Jim Zeigler will testify against bill to grant Governor power to appoint key Cabinet posts

State Auditor Jim Zeigler says his office is under attack by the administration of Gov. Robert Bentley, and Zeigler intends to fight back in the Capitol. Bentley and some allies in the Legislature want lawmakers want to pass a bill granting the Governor authority to appoint two key positions on the 7-member Cabinet: Commissioner of Agriculture and Industries, and you guessed it, State Auditor. Currently the positions are elected statewide by voters. The bill — HB 432, sponsored by Rep. Paul Beckman, a Republican from Prattville — would authorize a proposed amendment the Alabama constitution to change that. The legislation will be heard Wednesday, April 20 in the House Constitution, Campaigns, and Elections Committee. Beckman serves as Vice Chair of the panel. Zeigler will testify in person against the bill when the meeting convenes at 9 a.m.

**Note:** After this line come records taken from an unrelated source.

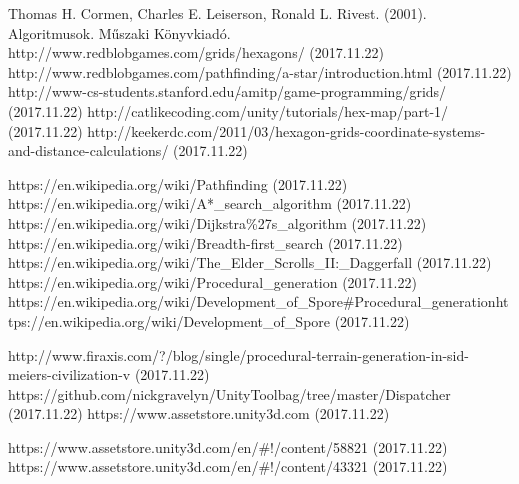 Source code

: \begin{thebibliography}{x}
 Thomas H. Cormen, Charles E. Leiserson, Ronald L. Rivest. (2001). Algoritmusok. Műszaki Könyvkiadó.
 http://www.redblobgames.com/grids/hexagons/ (2017.11.22)
 http://www.redblobgames.com/pathfinding/a-star/introduction.html (2017.11.22)
 http://www-cs-students.stanford.edu/$\tilde{}$amitp/game-programming/grids/ (2017.11.22)
 http://catlikecoding.com/unity/tutorials/hex-map/part-1/ (2017.11.22)
 http://keekerdc.com/2011/03/hexagon-grids-coordinate-systems-and-distance-calculations/ (2017.11.22)



 https://en.wikipedia.org/wiki/Pathfinding (2017.11.22)
 https://en.wikipedia.org/wiki/A*\_search\_algorithm (2017.11.22)
 https://en.wikipedia.org/wiki/Dijkstra\%27s\_algorithm (2017.11.22)
 https://en.wikipedia.org/wiki/Breadth-first\_search (2017.11.22)
 https://en.wikipedia.org/wiki/The\_Elder\_Scrolls\_II:\_Daggerfall (2017.11.22)
 https://en.wikipedia.org/wiki/Procedural\_generation (2017.11.22)
 https://en.wikipedia.org/wiki/Development\_of\_Spore\#Procedural\_generationhttps://en.wikipedia.org/wiki/Development\_of\_Spore (2017.11.22)



 http://www.firaxis.com/?/blog/single/procedural-terrain-generation-in-sid-meiers-civilization-v (2017.11.22)
 https://github.com/nickgravelyn/UnityToolbag/tree/master/Dispatcher (2017.11.22)
 https://www.assetstore.unity3d.com (2017.11.22)

 https://www.assetstore.unity3d.com/en/\#!/content/58821 (2017.11.22)
 https://www.assetstore.unity3d.com/en/\#!/content/43321 (2017.11.22)

\end{thebibliography}
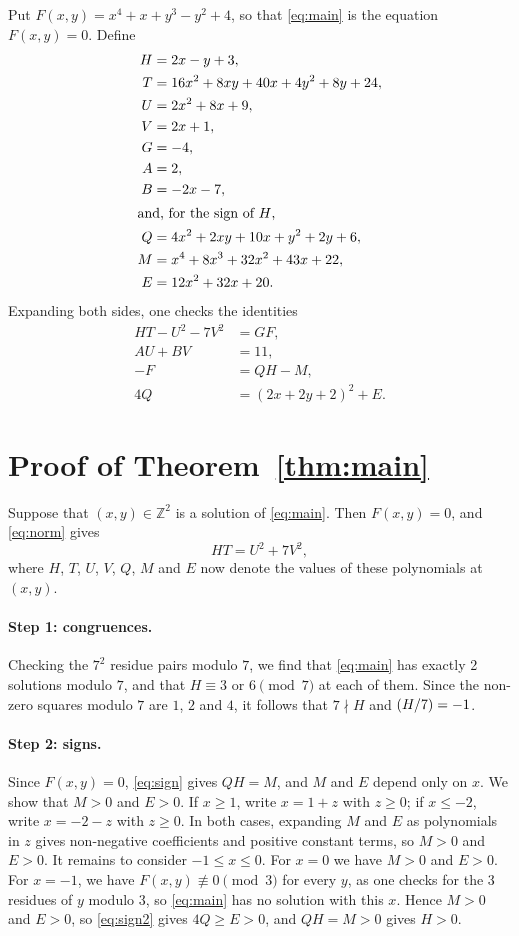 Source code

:\documentclass[11pt]{article}
\newcommand{\Z}{\mathbb{Z}}
\newcommand{\leg}[2]{\mathchoice{\biggl(\dfrac{#1}{#2}\biggr)}{(#1/#2)}{(#1/#2)}{(#1/#2)}}
\begin{document}
Put $F(x,y)=x^{4}+x+y^{3}-y^{2}+4$, so that \eqref{eq:main} is the equation $F(x,y)=0$. Define
\begin{align*}
H&=2x-y+3,\\
T&=16x^{2}+8xy+40x+4y^{2}+8y+24,\\
U&=2x^{2}+8x+9,\\
V&=2x+1,\\
G&=-4,\\
A&=2,\\
B&=-2x-7,\\
\intertext{and, for the sign of $H$,}
Q&=4x^{2}+2xy+10x+y^{2}+2y+6,\\
M&=x^{4}+8x^{3}+32x^{2}+43x+22,\\
E&=12x^{2}+32x+20.
\end{align*}
Expanding both sides, one checks the identities
\begin{align}
HT-U^2-7V^2&=GF,\label{eq:norm}\\
AU+BV&=11,\label{eq:bezout}\\
-F&=QH-M,\label{eq:sign}\\
4Q&=(2x+2y+2)^2+E.\label{eq:sign2}
\end{align}

\section{Proof of Theorem~\ref{thm:main}}

Suppose that $(x,y)\in\Z^2$ is a solution of \eqref{eq:main}. Then $F(x,y)=0$, and \eqref{eq:norm} gives
\begin{equation}\label{eq:HT}
HT=U^2+7V^2,
\end{equation}
where $H$, $T$, $U$, $V$, $Q$, $M$ and $E$ now denote the values of these polynomials at $(x,y)$.

\paragraph{Step 1: congruences.} Checking the $7^2$ residue pairs modulo $7$, we find that \eqref{eq:main} has exactly 2 solutions modulo $7$, and that $H\equiv3\text{ or }6\pmod{7}$ at each of them. Since the non-zero squares modulo $7$ are $1$, $2$ and $4$, it follows that $7\nmid H$ and $\leg{H}{7}=-1$.

\paragraph{Step 2: signs.} Since $F(x,y)=0$, \eqref{eq:sign} gives $QH=M$, and $M$ and $E$ depend only on $x$. We show that $M>0$ and $E>0$. If $x\geq1$, write $x=1+z$ with $z\geq0$; if $x\leq-2$, write $x=-2-z$ with $z\geq0$. In both cases, expanding $M$ and $E$ as polynomials in $z$ gives non-negative coefficients and positive constant terms, so $M>0$ and $E>0$. It remains to consider $-1\leq x\leq0$. For $x=0$ we have $M>0$ and $E>0$. For $x=-1$, we have $F(x,y)\not\equiv0\pmod{3}$ for every $y$, as one checks for the 3 residues of $y$ modulo $3$, so \eqref{eq:main} has no solution with this $x$. Hence $M>0$ and $E>0$, so \eqref{eq:sign2} gives $4Q\geq E>0$, and $QH=M>0$ gives $H>0$.
\end{document}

Zeigler, an outspoken critic of the Bentley administration, called the bill a “power grab” by the governor after Beckman introduced the bill in March. He says moreover the inclusion of the Ag Commissioner as part of the Cabinet shakeup is simply window dressing, “a strategy to make it look like they are not targeting me.” “I believe that I am the main target of this legislation,” said Zeigler of the proposal. Zeigler has also criticized the merits of the bill, which he says would eliminate a value check against executive power in state government. “Having the Governor appoint the State Auditor would be the fox guarding the hen house,” Zeigler said.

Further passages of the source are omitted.